Some lawmakers worry that Duncan, increasingly bold about his statewide ambitions, may hamper the delegation's ability to win state aid if he antagonizes Gov. Parris N. Glendening (D) and Lt. Gov. Kathleen Kennedy Townsend, the presumed front-runner for the 2002 Democratic gubernatorial nomination. Duncan's plan to lobby for improvements in a beleaguered juvenile justice system, which Townsend oversees, could do just that, some lawmakers say.

The connector also could complicate the county's agenda. Duncan and the council enter the session at odds over the $1 billion road project, which would join Interstates 270 and 95 north of the Capital Beltway. Duncan wants to fight for the road--already ruled out by Glendening--while the council wants to sell off land reserved for the 18-mile route. The council has hired its own lobbyist to fend off attempts to resurrect the project.

Duncan, who has made winning state aid a key part of his job description, said Montgomery's capital budget list is more assured than its operating requests. Many of the projects have been funded in previous years and await the next installment of state aid, giving them an inside track on money this year.

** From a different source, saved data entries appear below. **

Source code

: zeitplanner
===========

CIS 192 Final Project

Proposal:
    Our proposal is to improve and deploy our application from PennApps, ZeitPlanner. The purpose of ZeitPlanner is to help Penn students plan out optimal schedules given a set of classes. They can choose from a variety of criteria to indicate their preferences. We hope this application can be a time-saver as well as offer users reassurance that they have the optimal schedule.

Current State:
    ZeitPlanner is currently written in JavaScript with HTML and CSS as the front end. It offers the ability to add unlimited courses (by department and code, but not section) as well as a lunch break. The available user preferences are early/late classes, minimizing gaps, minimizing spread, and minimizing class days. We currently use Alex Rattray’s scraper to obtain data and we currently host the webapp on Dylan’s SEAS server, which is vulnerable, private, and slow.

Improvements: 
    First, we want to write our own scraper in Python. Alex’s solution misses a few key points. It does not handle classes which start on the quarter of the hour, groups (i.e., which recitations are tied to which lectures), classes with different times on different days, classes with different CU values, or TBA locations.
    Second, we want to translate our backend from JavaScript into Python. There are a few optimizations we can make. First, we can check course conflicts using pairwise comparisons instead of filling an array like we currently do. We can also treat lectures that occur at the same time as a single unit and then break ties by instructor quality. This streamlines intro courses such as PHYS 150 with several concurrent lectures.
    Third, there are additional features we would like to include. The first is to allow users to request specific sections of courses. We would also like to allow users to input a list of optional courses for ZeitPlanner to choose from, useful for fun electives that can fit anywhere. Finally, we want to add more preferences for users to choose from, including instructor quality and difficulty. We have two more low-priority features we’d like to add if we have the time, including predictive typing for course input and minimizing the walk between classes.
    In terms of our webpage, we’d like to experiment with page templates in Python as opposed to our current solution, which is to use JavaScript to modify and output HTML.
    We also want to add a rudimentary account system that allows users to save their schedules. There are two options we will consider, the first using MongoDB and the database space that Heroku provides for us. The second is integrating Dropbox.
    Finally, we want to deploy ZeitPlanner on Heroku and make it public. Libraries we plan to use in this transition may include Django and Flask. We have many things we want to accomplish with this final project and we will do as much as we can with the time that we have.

Leading Montgomery's capital requests is $50 million for school construction--the same amount secured by the county last year. Duncan also supports state Superintendent of Schools Nancy S. Grasmick's request for more money to improve teacher development and recruiting, student intervention programs and other initiatives.

In testimony before the county delegation last month, Duncan said: "As always, public education remains our top priority. We cannot let this historic opportunity pass."

The list contains $5 million for the Silver Spring redevelopment project, $2.5 million for Gaithersburg's revitalization, $2 million for Glen Echo Park and $7.7 million for the Clarksburg jail--all projects that have been funded in previous years.

The most significant change from last year concerns Strathmore Hall. Duncan had planned to ask Glendening to include $14 million in his budget for the project to build a 2,000-seat concert hall adjacent to the historic Montgomery mansion. The state and county are sharing the project cost, which has grown from $68 million to $88.9 million.

The governor had given the county $6 million for planning work, and this year's request was supposed to pay for the start of construction. But county officials are asking the state for only $1 million this year because construction funds will not be needed until 2001. Duncan officials say the county will seek $28 million the next year, a large sum that council members privately worry could cut into other county requests.

"The state's committed to putting it [$28 million] in the following year," said Michelle Byrnie, Glendening's spokeswoman. "A request that size doesn't happen every day, but it's not that unusual."

The county's request for operating funds--costs that carry over into future years--may face a tougher time. Duncan is asking Glendening for $7.2 million for county social service programs, including money to pay for 22 child welfare case workers that was rejected last year. The governor has informed the county, which is now funding the positions usually paid for by the state, that the money will not be in his budget.

Duncan also is pushing Glendening to expand the state's earned income tax credit and health care access for low-income adults. And in a request potentially embarrassing to the Glendening administration, Duncan is endorsing the construction of a new juvenile detention center in Western Maryland to relieve crowding in county youth homes.

The Department of Juvenile Justice has been at the center of controversy in recent months after newspaper reports in the Baltimore Sun exposed abuse in state-run boot camps. Duncan also is asking the state to increase the staffing and salary for juvenile justice employees.

"There's always some issue that jumps up in the middle of the session and takes it over," Duncan said. "I think we've already seen it--juvenile justice. I hope this will make a difference."